The dedication topped off a two-week Blitz Build that started June 6. During such events, hundreds of volunteers gather together to build as much as possible. It’s something that Habitat for Humanity-Spokane has done for the last 21 years.
Volunteers were still hard at work Friday afternoon but came down from the roof of a new twin home to watch the ceremony. “Today we celebrate the end of our Blitz Build and three new Habitat homeowners,” said CEO Michelle Girardot.
She thanked a lengthy list of sponsors who she said have continued to support Habitat even in the face of soaring construction costs and material shortages. She noted that the Habitat development in Deer Park has provided housing for 80 families.
Among the families receiving keys Friday were Alex and Valentina Semivrazhnov and their 9-year-old daughter, Eliana. He spoke briefly to the gathered crowd to express his thanks. “We were waiting for this moment for a long time,” he said.
Semivrazhnov said he and his wife used to own a home, but he got sick and couldn’t work his job as a long-haul trucker. The family got behind in their mortgage and lost their house. It was at that point that the family moved in with Valentina Semivrazhnov’s parents.“Now, they can go free, finally,” Semivrazhnov said. “They gave us a roof over our head for seven years.”

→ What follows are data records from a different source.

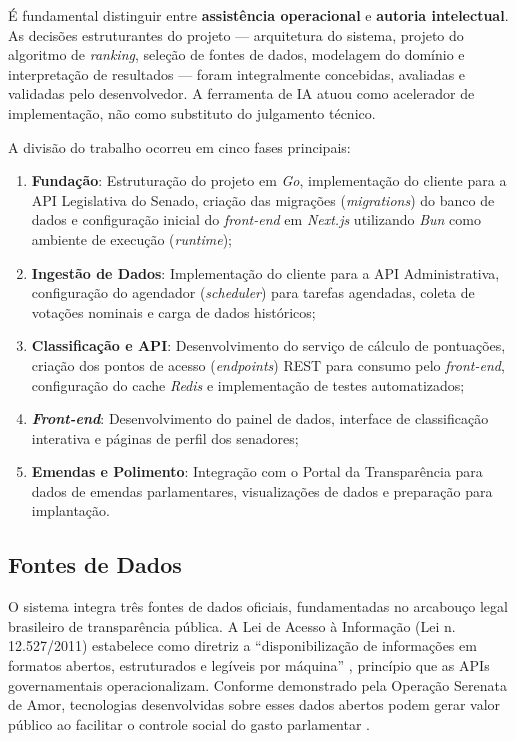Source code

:É fundamental distinguir entre \textbf{assistência operacional} e \textbf{autoria intelectual}. As decisões estruturantes do projeto --- arquitetura do sistema, projeto do algoritmo de \textit{ranking}, seleção de fontes de dados, modelagem do domínio e interpretação de resultados --- foram integralmente concebidas, avaliadas e validadas pelo desenvolvedor. A ferramenta de IA atuou como acelerador de implementação, não como substituto do julgamento técnico.

A divisão do trabalho ocorreu em cinco fases principais:
\begin{enumerate}
    \item \textbf{Fundação}: Estruturação do projeto em \textit{Go}, implementação do cliente para a API Legislativa do Senado, criação das migrações (\textit{migrations}) do banco de dados e configuração inicial do \textit{front-end} em \textit{Next.js} utilizando \textit{Bun} como ambiente de execução (\textit{runtime});
    \item \textbf{Ingestão de Dados}: Implementação do cliente para a API Administrativa, configuração do agendador (\textit{scheduler}) para tarefas agendadas, coleta de votações nominais e carga de dados históricos;
    \item \textbf{Classificação e API}: Desenvolvimento do serviço de cálculo de pontuações, criação dos pontos de acesso (\textit{endpoints}) REST para consumo pelo \textit{front-end}, configuração do cache \textit{Redis} e implementação de testes automatizados;
    \item \textbf{\textit{Front-end}}: Desenvolvimento do painel de dados, interface de classificação interativa e páginas de perfil dos senadores;
    \item \textbf{Emendas e Polimento}: Integração com o Portal da Transparência para dados de emendas parlamentares, visualizações de dados e preparação para implantação.
\end{enumerate}

\subsection{Fontes de Dados}

O sistema integra três fontes de dados oficiais, fundamentadas no arcabouço legal brasileiro de transparência pública. A Lei de Acesso à Informação (Lei n. 12.527/2011) estabelece como diretriz a ``disponibilização de informações em formatos abertos, estruturados e legíveis por máquina'' \cite{lai2011}, princípio que as APIs governamentais operacionalizam. Conforme demonstrado pela Operação Serenata de Amor, tecnologias desenvolvidas sobre esses dados abertos podem gerar valor público ao facilitar o controle social do gasto parlamentar \cite{albuquerque2018serenata}.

The couple came to the United States in 1997 from Mariupol, Ukraine, which has been the site of many battles in the country’s current war with Russia. Semivrazhnov asked the gathered crowd to pray for his former country.
“We are blessed that instead of war and destruction, we have peace and a new home,” he said.
After receiving their keys, the couple made their way up their driveway to their new home. They paused in front of the door to pose for pictures taken by family members before stepping inside. As they began exploring, Valentina Semivrazhnov reached toward a door in the kitchen. “I have a new pantry!” she said as she swung it open.
It was a scene being repeated in two other homes next door and there will be more to come in the next few years. Girardot said Habitat is usually able to build between eight and 10 units a year. “At the finale, it will be 114 units,” she said.
Deer Park is home to one of two Habitat developments, with the other in Airway Heights. Girardot said the land in Deer Park was purchased at a discount in 2007, though it took a few years before the first house was built.
“We’ve had this land for a long time,” she said. “It just took a long time to get up and running.”
The Habitat for Humanity program has been helping families obtain affordable housing in Spokane County for 45 years and there’s a waiting list for families hoping to get their own piece of the American dream. In order to qualify, families need to make less than 80% of the area’s median income and volunteer building other people’s homes for at least 250 hours. They’re also required to attend classes on home ownership.
Girardot said that helping families find affordable housing is more important now than ever in the face of rising home prices and apartment rent. “We need way more multifamily (housing) for affordable home ownership,” she said.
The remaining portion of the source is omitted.